How the Tubes Work

The Exploding Aardvark pointed me to this handy guide for the perplexed about the Web Publishing Process on the Internet:


With a little help from the Industrial Art Gallery, I was able to “explode” a portion of this diagram for further detail. Below you can see some of the working parts of that mysterious “internet” lozenge above. This is for power users and hardcore geeks only; others shouldn’t worry. You’re welcome!


14 thoughts on “How the Tubes Work

  1. You cannot get ye flask!
    That’s not so much a pump as it is a hydroelectric(?) generator. Also, a pump would imply the pornography is being moved from one place to another, but I believe it is more correct to say that it is directly generated for the internet. After all, everyone wants to see hott sexxy nekkid pictures of Brittney Spears (generated, either via digital camera or Photoshop) rather than scans of old 70’s era Playboy magazines (pumped via flatbed scanner.)
    I want to know why the tomfoolery flask has a balloon/bulb at the top.

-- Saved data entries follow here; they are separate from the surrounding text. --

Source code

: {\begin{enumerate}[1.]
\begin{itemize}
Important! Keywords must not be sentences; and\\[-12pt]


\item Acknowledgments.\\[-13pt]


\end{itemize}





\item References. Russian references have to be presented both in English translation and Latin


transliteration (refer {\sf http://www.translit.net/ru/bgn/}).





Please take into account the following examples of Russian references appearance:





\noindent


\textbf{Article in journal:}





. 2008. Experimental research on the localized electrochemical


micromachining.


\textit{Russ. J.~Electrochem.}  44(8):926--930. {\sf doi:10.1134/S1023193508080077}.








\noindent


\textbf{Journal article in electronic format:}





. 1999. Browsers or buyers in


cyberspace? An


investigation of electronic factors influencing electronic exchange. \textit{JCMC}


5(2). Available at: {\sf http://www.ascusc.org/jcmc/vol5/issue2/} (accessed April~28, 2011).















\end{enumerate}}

    1. Re: You cannot get ye flask!
      That’s not so much a pump as it is a hydroelectric(?) generator.
      It’s a joke, son.
      The porn has to be pumped from the holding tank in the pornatorium into the tubes, anyway.


    2. Re: You cannot get ye flask!
      A porn pump is like a vacuum pump — you’re not pumping the vacuum anywhere, you’re pumping out the GAS to make the VACUUM. Similarly, a porn pump consists of taking random people — extreeeemely random people — and pumping out their clothes, to produce porn.
      Naturally and duh!


  2. I think I saw these figures on p. 88:

    I guess this why W. Richard Stevens called it “Illustrated” … Tube Control Protocol/Internet Protocol, for sure.


  3. YES!!!
    one facet of Mexican culture which is very noticeable at my campus is the need for officials to seem extremely official. Thus, every meeting and training involves at least half a forest’s worth of papers- usually printouts of really bad powerpoints which include loads of “visuals” and “diagrams”, whose usefulness generally ranges from ‘mystifying’ to ‘baffling’. In response, I started spending all my all-day tranings creating more “visuals”, which I would then helpfully circulate among my co-workers. I really appreciate a good, crappy diagram.